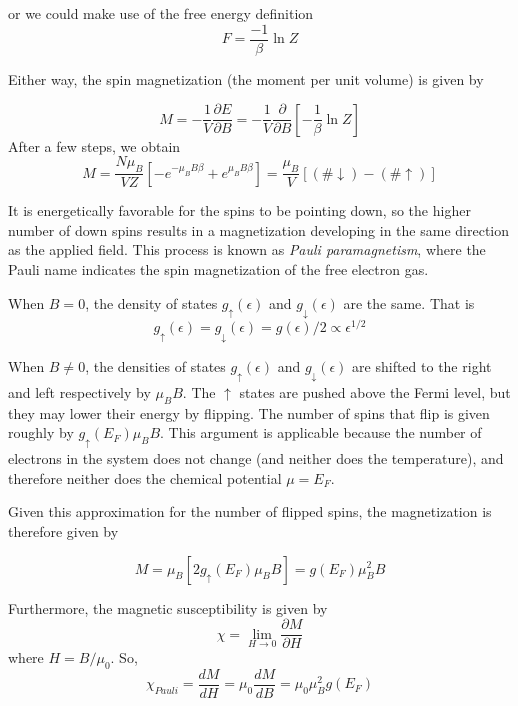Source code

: \documentclass[10pt]{article}
\begin{document}
or we could make use of the free energy definition
$$F = \frac{-1}{\beta}\ln Z$$

Either way, the spin magnetization (the moment per unit volume) is given by

$$
M = -\frac{1}{V}\frac{\partial E}{\partial B} = -\frac{1}{V}\frac{\partial}{\partial B}\left [ -\frac{1}{\beta}\ln Z\right ]
$$
After a few steps, we obtain
$$
M = \frac{N\mu_{B}}{VZ}\left [  -e^{-\mu_{B}B\beta} + e^{\mu_{B}B\beta}\right ] = \frac{\mu_{B}}{V}[(\# \downarrow) - (\# \uparrow)]
$$

It is energetically favorable for the spins to be pointing down, so the higher number of down spins results in a magnetization developing in the same direction
as the applied field. This process is known as \emph{Pauli paramagnetism}, where the Pauli name indicates the spin magnetization of the
free electron gas.

When $B = 0$, the density of states $g_{\uparrow}(\epsilon)$ and $g_{\downarrow}(\epsilon)$ are the same. That is
$$
g_{\uparrow}(\epsilon) = g_{\downarrow}(\epsilon) = g(\epsilon)/2 \propto \epsilon^{1/2}
$$

When $B \neq 0$, the densities of states $g_{\uparrow}(\epsilon)$ and $g_{\downarrow}(\epsilon)$ are shifted to the right and left
respectively by $\mu_{B}B$. The $\uparrow$ states are pushed above the Fermi level, but they may lower their energy by flipping. The number of spins that
flip is given roughly by $g_{\uparrow}(E_{F})\mu_{B}B$. This argument is applicable because the number of electrons in the system does not change (and neither does
the temperature), and therefore neither does the chemical potential $\mu = E_{F}$.

Given this approximation for the number of flipped spins, the magnetization is therefore given by

$$
M = \mu_{B}[2g_{\uparrow}(E_{F})\mu_{B}B] = g(E_{F})\mu_{B}^{2}B
$$

Furthermore, the magnetic susceptibility is given by
$$
\chi = \lim_{H \rightarrow 0}\frac{\partial M}{\partial H}
$$
where $H = B/\mu_{0}$. So,
$$
\chi_{Pauli} = \frac{dM}{dH} = \mu_{0}\frac{dM}{dB} = \mu_{0}\mu_{B}^{2}g(E_{F})
$$
\end{document}

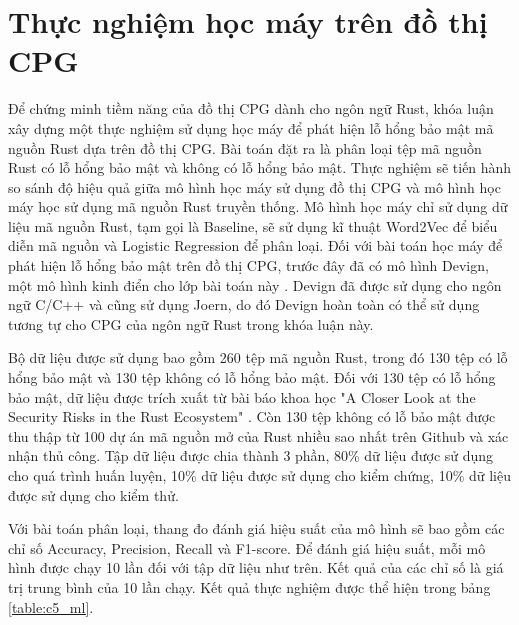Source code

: \section{Thực nghiệm học máy trên đồ thị CPG}


Để chứng minh tiềm năng của đồ thị CPG dành cho ngôn ngữ Rust, khóa luận xây dựng một thực nghiệm sử dụng học máy để phát hiện lỗ hổng bảo mật mã nguồn Rust dựa trên đồ thị CPG.
Bài toán đặt ra là phân loại tệp mã nguồn Rust có lỗ hổng bảo mật và không có lỗ hổng bảo mật.
Thực nghiệm sẽ tiến hành so sánh độ hiệu quả giữa mô hình học máy sử dụng đồ thị CPG và mô hình học máy học sử dụng mã nguồn Rust truyền thống.
Mô hình học máy chỉ sử dụng dữ liệu mã nguồn Rust, tạm gọi là Baseline, sẽ sử dụng kĩ thuật Word2Vec để biểu diễn mã nguồn và Logistic Regression để phân loại.
Đối với bài toán học máy để phát hiện lỗ hổng bảo mật trên đồ thị CPG, trước đây đã có mô hình Devign, một mô hình kinh điển cho lớp bài toán này \cite{zhou2019devign}.
Devign đã được sử dụng cho ngôn ngữ C/C++ và cũng sử dụng Joern, do đó Devign hoàn toàn có thể sử dụng tương tự cho CPG của ngôn ngữ Rust trong khóa luận này.

Bộ dữ liệu được sử dụng bao gồm 260 tệp mã nguồn Rust, trong đó 130 tệp có lỗ hổng bảo mật và 130 tệp không có lỗ hổng bảo mật.
Đối với 130 tệp có lỗ hổng bảo mật, dữ liệu được trích xuất từ bài báo khoa học "A Closer Look at the Security Risks in the Rust Ecosystem" \cite{zheng2023closer}.
Còn 130 tệp không có lỗ bảo mật được thu thập từ 100 dự án mã nguồn mở của Rust nhiều sao nhất trên Github \cite{githubGithubRankingTop100RustmdMaster} và xác nhận thủ công.
Tập dữ liệu được chia thành 3 phần, 80\% dữ liệu được sử dụng cho quá trình huấn luyện, 10\% dữ liệu được sử dụng cho kiểm chứng, 10\% dữ liệu được sử dụng cho kiểm thử.

Với bài toán phân loại, thang đo đánh giá hiệu suất của mô hình sẽ bao gồm các chỉ số Accuracy, Precision, Recall và F1-score.
Để đánh giá hiệu suất, mỗi mô hình được chạy 10 lần đối với tập dữ liệu như trên.
Kết quả của các chỉ số là giá trị trung bình của 10 lần chạy.
Kết quả thực nghiệm được thể hiện trong bảng \ref{table:c5_ml}.

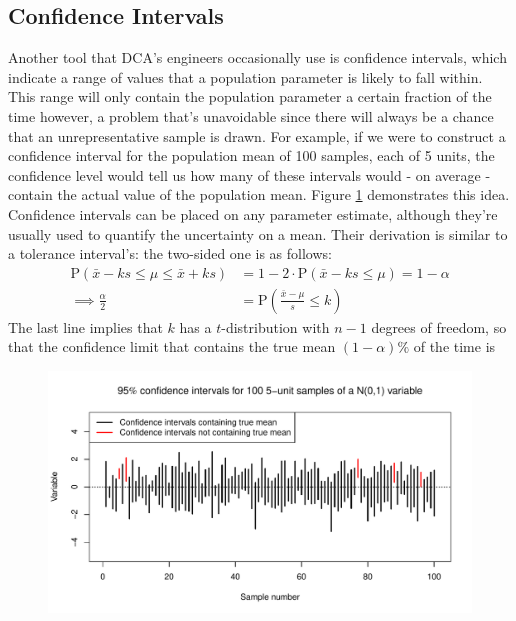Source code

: \documentclass[11pt,a4paper,article]{memoir} %
\begin{document}
\subsection*{Confidence Intervals}
Another tool that DCA's engineers occasionally use is confidence intervals, which indicate a range of values that a population parameter is likely to fall within. This range will only contain the population parameter a certain fraction of the time however, a problem that's unavoidable since there will always be a chance that an unrepresentative sample is drawn. For example, if we were to construct a confidence interval for the population mean of 100 samples, each of 5 units, the confidence level would tell us how many of these intervals would - on average - contain the actual value of the population mean. Figure \ref{fig:confidence_intervals} demonstrates this idea. Confidence intervals can be placed on any parameter estimate, although they're usually used to quantify the uncertainty on a mean. Their derivation is similar to a tolerance interval's: the two-sided one is as follows:
\begin{align}
	\text{P}(\bar{x} - ks \leq \mu \leq \bar{x} + ks) &= 1 - 2\cdot \text{P}(\bar{x} - ks \leq \mu) = 1 - \alpha \nonumber\\
	\implies \frac{\alpha}{2} &= \text{P}(\frac{\bar{x} - \mu}{s} \leq k) 
\end{align}
The last line implies that $k$ has a $t$-distribution with $n - 1$ degrees of freedom, so that the confidence limit that contains the true mean $(1 - \alpha)\%$ of the time is
\begin{equation}
	[\bar{x} - t_{n-1}(\alpha)\cdot s, \ \bar{x} + t_{n-1}(\alpha)\cdot s]
\end{equation}
\begin{figure}[H]
\includegraphics[width=\textwidth]{confidence_intervals.pdf}
\caption{}
\label{fig:confidence_intervals}
\end{figure}
\end{document}
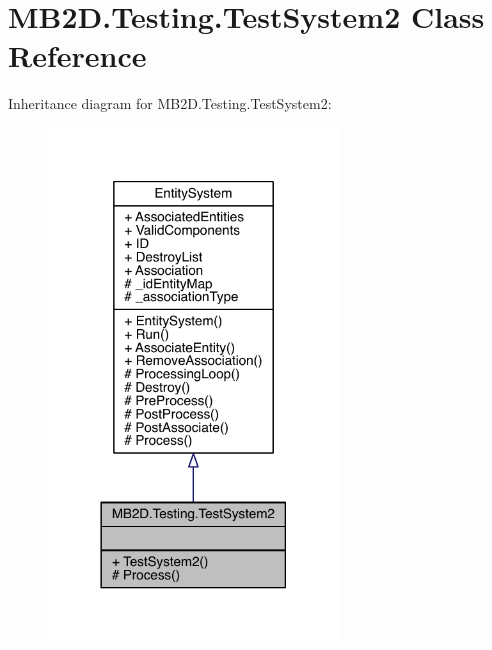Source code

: \hypertarget{class_m_b2_d_1_1_testing_1_1_test_system2}{}\section{M\+B2\+D.\+Testing.\+Test\+System2 Class Reference}
\label{class_m_b2_d_1_1_testing_1_1_test_system2}


Inheritance diagram for M\+B2\+D.\+Testing.\+Test\+System2\+:\nopagebreak
\begin{figure}[H]
\begin{center}
\leavevmode
\includegraphics[width=218pt]{class_m_b2_d_1_1_testing_1_1_test_system2__inherit__graph}
\end{center}
\end{figure}



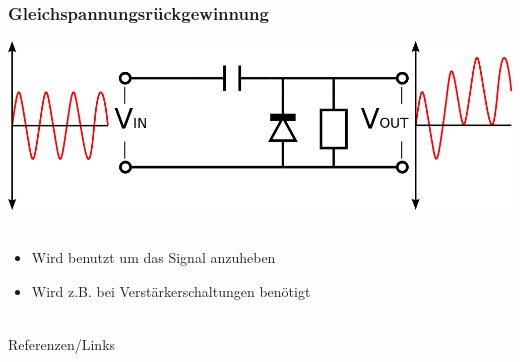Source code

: \begin{frame}
    \frametitle{Gleichspannungsrückgewinnung}
    \begin{center}
        \includegraphics[width=1\textwidth,height=.6\textheight,keepaspectratio]{a05/Positive_Voltage_Clamping_Circuit.png}\\
        \tiny \hyperlink{refs}{\cite{wm}} \\[1em] \large
        \begin{itemize}
			\item Wird benutzt um das Signal anzuheben
			\item Wird z.B. bei Verstärkerschaltungen benötigt
    	\end{itemize}
 	\end{center}
\end{frame}

\renewcommand{\refname}{Referenzen}

\hypertarget{refs}{}
\textcolor{white}{} \\ %
\Large Referenzen/Links
\footnotesize

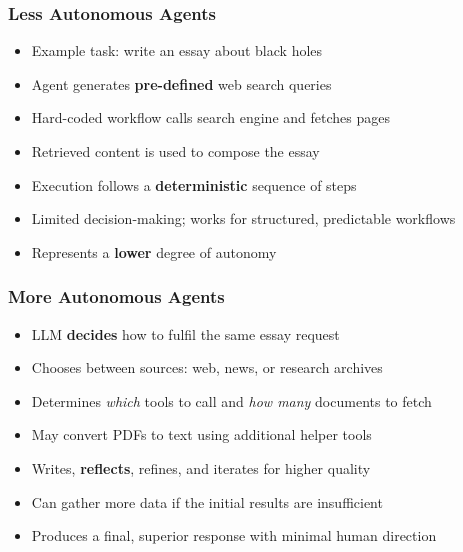 \begin{frame}[fragile]\frametitle{Less Autonomous Agents}
      \begin{itemize}
        \item Example task: write an essay about black holes
        \item Agent generates \textbf{pre-defined} web search queries
        \item Hard-coded workflow calls search engine and fetches pages
        \item Retrieved content is used to compose the essay
        \item Execution follows a \textbf{deterministic} sequence of steps
        \item Limited decision-making; works for structured, predictable workflows
        \item Represents a \textbf{lower} degree of autonomy
      \end{itemize}
\end{frame}

\begin{frame}[fragile]\frametitle{More Autonomous Agents}
      \begin{itemize}
        \item LLM \textbf{decides} how to fulfil the same essay request
        \item Chooses between sources: web, news, or research archives
        \item Determines \emph{which} tools to call and \emph{how many} documents to fetch
        \item May convert PDFs to text using additional helper tools
        \item Writes, \textbf{reflects}, refines, and iterates for higher quality
        \item Can gather more data if the initial results are insufficient
        \item Produces a final, superior response with minimal human direction
      \end{itemize}
\end{frame}


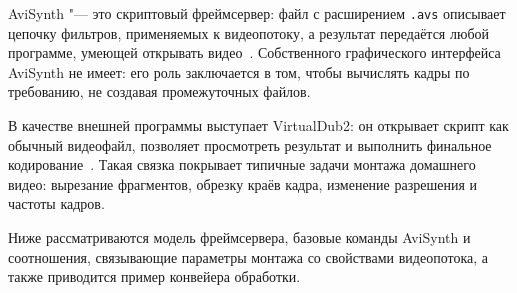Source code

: AviSynth "--- это скриптовый фреймсервер: файл с расширением \texttt{.avs}
описывает цепочку фильтров, применяемых к видеопотоку, а результат
передаётся любой программе, умеющей открывать видео~\cite{avisynth}.
Собственного графического интерфейса AviSynth не имеет: его роль заключается
в том, чтобы вычислять кадры по требованию, не создавая промежуточных
файлов.

В качестве внешней программы выступает VirtualDub2: он открывает скрипт как
обычный видеофайл, позволяет просмотреть результат и выполнить финальное
кодирование~\cite{virtualdub}. Такая связка покрывает типичные задачи
монтажа домашнего видео: вырезание фрагментов, обрезку краёв кадра,
изменение разрешения и частоты кадров.

Ниже рассматриваются модель фреймсервера, базовые команды AviSynth
и соотношения, связывающие параметры монтажа со свойствами видеопотока,
а также приводится пример конвейера обработки.
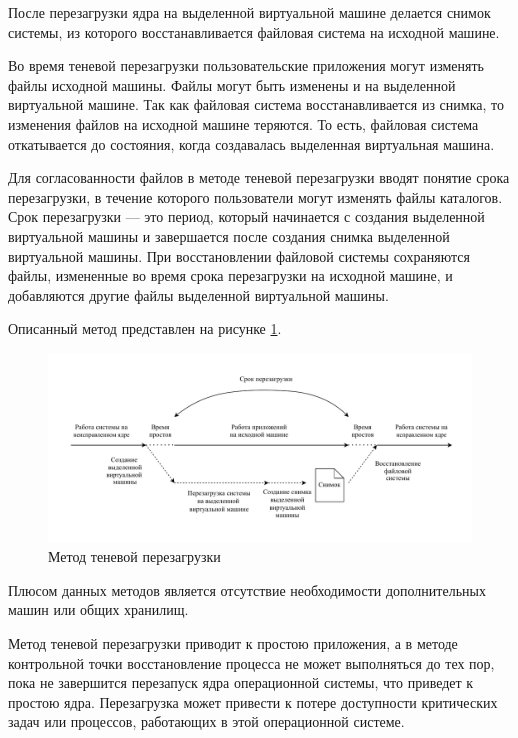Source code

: После перезагрузки ядра на выделенной виртуальной машине делается снимок системы, из которого восстанавливается файловая система на исходной машине.

Во время теневой перезагрузки пользовательские приложения могут изменять файлы исходной машины. Файлы могут быть изменены и на выделенной виртуальной машине. Так как файловая система восстанавливается из снимка, то изменения файлов на исходной машине теряются. То есть, файловая система откатывается до состояния, когда создавалась выделенная виртуальная машина.

Для согласованности файлов в методе теневой перезагрузки вводят понятие срока перезагрузки, в течение которого пользователи могут изменять файлы каталогов. Срок перезагрузки --- это период, который начинается с создания выделенной виртуальной машины \cite{vm} и завершается после создания снимка выделенной виртуальной машины. При восстановлении файловой системы сохраняются файлы, измененные во время срока перезагрузки на исходной машине, и добавляются другие файлы выделенной виртуальной машины. 

Описанный метод представлен на рисунке \ref{img:shadow-reboot}.

\begin{figure}[H]
	\begin{center}
		\includegraphics[scale=0.7]{img/shadow-reboot.pdf}
	\end{center}
	\captionsetup{justification=centering}
	\caption{Метод теневой перезагрузки}
	\label{img:shadow-reboot}
\end{figure}

Плюсом данных методов является отсутствие необходимости дополнительных машин или общих хранилищ.

Метод теневой перезагрузки приводит к простою приложения, а в методе контрольной точки восстановление процесса не может выполняться до тех пор, пока не завершится перезапуск ядра операционной системы, что приведет к простою ядра. Перезагрузка может привести к потере доступности критических задач или процессов, работающих в этой операционной системе.

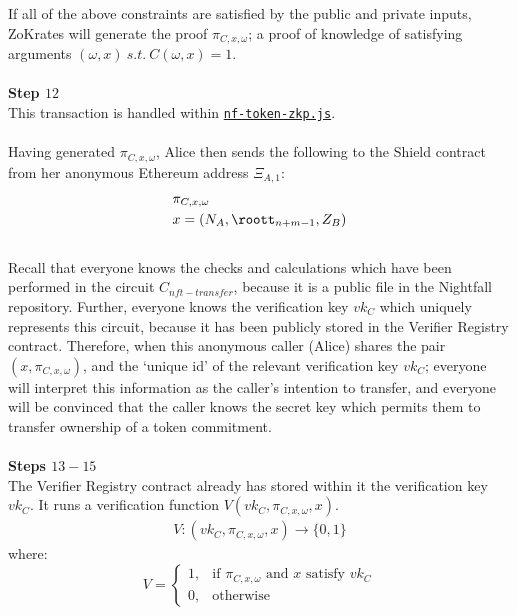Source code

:\noindent
If all of the above constraints are satisfied by the public and private inputs, ZoKrates will generate the proof $\pi_{C,x,\omega}$; a proof of knowledge of satisfying arguments $(\omega, x) \ s.t. \ C(\omega, x) = 1$.\\
\\
\textbf{Step $12$}
\ \\
This transaction is handled within \hyperref[sec:nf-token-zkp]{\texttt{nf-token-zkp.js}}.\\
\\
Having generated $\pi_{C,x,\omega}$, Alice then sends the following to the Shield contract from her anonymous Ethereum address $\Xi_{A,1}$:
\begin{align*}
  &\pi_{C,x,\omega}\\
  &x = (N_{A}, \roott_{n+m-1}, Z_B)
\end{align*}
\\
Recall that everyone knows the checks and calculations which have been performed in the circuit $C_{nft-transfer}$, because it is a public file in the Nightfall repository. Further, everyone knows the verification key $vk_C$ which uniquely represents this circuit, because it has been publicly stored in the Verifier Registry contract. Therefore, when this anonymous caller (Alice) shares the pair $(x, \pi_{C,x,\omega})$, and the `unique id' of the relevant verification key $vk_C$; everyone will interpret this information as the caller's intention to transfer, and everyone will be convinced that the caller knows the secret key which permits them to transfer ownership of a token commitment.\\
\\



\textbf{Steps $13 - 15$}
\ \\
The Verifier Registry contract already has stored within it the verification key $vk_C$.
It runs a verification function $V(vk_C, \pi_{C,x,\omega}, x)$.
\begin{align*}
  V: (vk_C, \pi_{C,x,\omega}, x) \to \{0,1\}
\end{align*}
where:
\[
    V=
\begin{cases}
    1,& \text{if } \pi_{C,x,\omega} \text{ and } x \text{ satisfy } vk_C\\
    0,& \text{otherwise}
\end{cases}
\]
\ \\


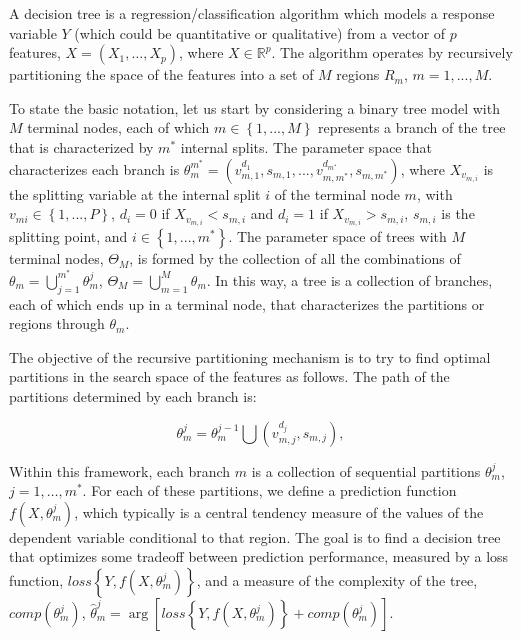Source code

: \documentclass[]{elsarticle} %
\begin{document}
A decision tree is a regression/classification algorithm which models a
response variable \(Y\) (which could be quantitative or qualitative)
from a vector of \(p\) features, \(X=(X_{1},\dots,X_{p})\), where
\(X\in \mathbb{R}^{p}\). The algorithm operates by recursively
partitioning the space of the features into a set of \(M\) regions
\(R_{m}\), \(m=1,...,M\).

To state the basic notation, let us start by considering a binary tree
model with \(M\) terminal nodes, each of which
\(m\in \left\{ 1,...,M \right\}\) represents a branch of the tree that
is characterized by \(m^{\ast}\) internal splits. The parameter space
that characterizes each branch is
\(\theta_{m}^{m^{\ast }}=\left(v_{m,1}^{d_{1}},s_{m,1},...,v_{{m,m}^{\ast }}^{d_{m^{\ast }}},s_{{m,m}^{\ast}} \right)\),
where \(X_{v_{m,i}}\) is the splitting variable at the internal split
\(i\) of the terminal node \(m\), with
\(v_{mi}\in \left\{ 1,...,P \right\}\), \(d_{i}=0\) if
\(X_{v_{m,i}}<s_{m,i}\) and \(d_{i}=1\) if \(X_{v_{m,i}}>s_{m,i}\),
\(s_{m,i}\) is the splitting point, and
\(i\in \left\{ 1,...,m^{\ast } \right\}\). The parameter space of trees
with \(M\) terminal nodes, \(\Theta_{M}\), is formed by the collection
of all the combinations of
\(\theta_{m}=\bigcup\limits_{j=1}^{m^{\ast }}\theta_{m}^{j}\),
\(\Theta_{M}=\bigcup\limits_{m=1}^M \theta_{m}\). In this way, a tree is
a collection of branches, each of which ends up in a terminal node, that
characterizes the partitions or regions through \(\theta_{m}\).

The objective of the recursive partitioning mechanism is to try to find
optimal partitions in the search space of the features as follows. The
path of the partitions determined by each branch is:

\[
\theta_{m}^{j}=\theta_{m}^{j-1}\bigcup \left( v_{m,j}^{d_{j}},s_{m,j} \right) ,
\]

Within this framework, each branch \(m\) is a collection of sequential
partitions \(\theta_{m}^{j}\), \(j=1,\dots,m^{\ast }\). For each of
these partitions, we define a prediction function
\(f\left( X,\theta _{m}^{j} \right)\), which typically is a central
tendency measure of the values of the dependent variable conditional to
that region. The goal is to find a decision tree that optimizes some
tradeoff between prediction performance, measured by a loss function,
\(loss\left\{ Y,f\left( X,\theta_{m}^{j} \right) \right\}\), and a
measure of the complexity of the tree,
\(comp\left( \theta_{m}^{j} \right)\),
\(\hat{\theta}_{m}^{j}=\arg \left[ loss\left\{ Y,f\left( X,\theta_{m}^{j} \right)\right\}+comp\left( \theta_{m}^{j} \right) \right].\)
\end{document}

·····

**AIM OF THE EXERCISE:**
Read through the lines above and collect those that contain the string "Referenzen".

**TASK OUTPUT:**
\renewcommand{\refname}{Referenzen}
\Large Referenzen/Links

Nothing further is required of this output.